WHAT THE TASK REQUIRES
Extract from the entries below, exactly as given, only the lines from the line containing "- date published: 2020-09-04 02:53:55+00:00" to the line containing "- date published: 2020-09-04 02:45:06+00:00", both lines included.

INFORMATION

Content starts

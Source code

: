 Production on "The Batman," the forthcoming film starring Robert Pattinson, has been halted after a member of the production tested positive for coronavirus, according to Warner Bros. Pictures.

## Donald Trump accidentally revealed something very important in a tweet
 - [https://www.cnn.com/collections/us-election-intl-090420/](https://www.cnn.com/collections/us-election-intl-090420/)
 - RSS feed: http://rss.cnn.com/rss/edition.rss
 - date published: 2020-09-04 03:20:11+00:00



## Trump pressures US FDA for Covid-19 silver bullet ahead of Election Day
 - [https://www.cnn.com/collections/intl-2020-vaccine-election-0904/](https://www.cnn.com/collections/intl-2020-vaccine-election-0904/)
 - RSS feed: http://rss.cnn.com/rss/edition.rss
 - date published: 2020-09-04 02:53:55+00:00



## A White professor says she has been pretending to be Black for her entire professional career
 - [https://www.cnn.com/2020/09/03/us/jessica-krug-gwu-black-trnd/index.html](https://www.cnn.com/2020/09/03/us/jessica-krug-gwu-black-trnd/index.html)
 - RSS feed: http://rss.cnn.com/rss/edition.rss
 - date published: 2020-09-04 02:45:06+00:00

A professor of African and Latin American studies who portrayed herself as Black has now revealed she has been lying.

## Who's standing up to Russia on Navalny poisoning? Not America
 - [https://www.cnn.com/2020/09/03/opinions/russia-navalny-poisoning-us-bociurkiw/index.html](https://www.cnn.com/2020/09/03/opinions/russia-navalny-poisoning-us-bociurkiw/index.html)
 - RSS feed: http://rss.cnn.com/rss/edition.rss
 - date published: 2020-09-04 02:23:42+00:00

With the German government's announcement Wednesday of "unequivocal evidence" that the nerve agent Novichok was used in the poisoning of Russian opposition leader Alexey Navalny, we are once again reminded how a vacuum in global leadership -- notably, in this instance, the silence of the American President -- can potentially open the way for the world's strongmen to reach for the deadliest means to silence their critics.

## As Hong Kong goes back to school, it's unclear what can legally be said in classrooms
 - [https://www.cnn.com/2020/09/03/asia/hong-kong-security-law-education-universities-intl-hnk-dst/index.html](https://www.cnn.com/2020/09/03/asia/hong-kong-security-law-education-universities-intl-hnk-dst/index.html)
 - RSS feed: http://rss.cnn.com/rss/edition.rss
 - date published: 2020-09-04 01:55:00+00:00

Content ends

SOLVED EXERCISE
 - date published: 2020-09-04 02:53:55+00:00



## A White professor says she has been pretending to be Black for her entire professional career
 - [https://www.cnn.com/2020/09/03/us/jessica-krug-gwu-black-trnd/index.html](https://www.cnn.com/2020/09/03/us/jessica-krug-gwu-black-trnd/index.html)
 - RSS feed: http://rss.cnn.com/rss/edition.rss
 - date published: 2020-09-04 02:45:06+00:00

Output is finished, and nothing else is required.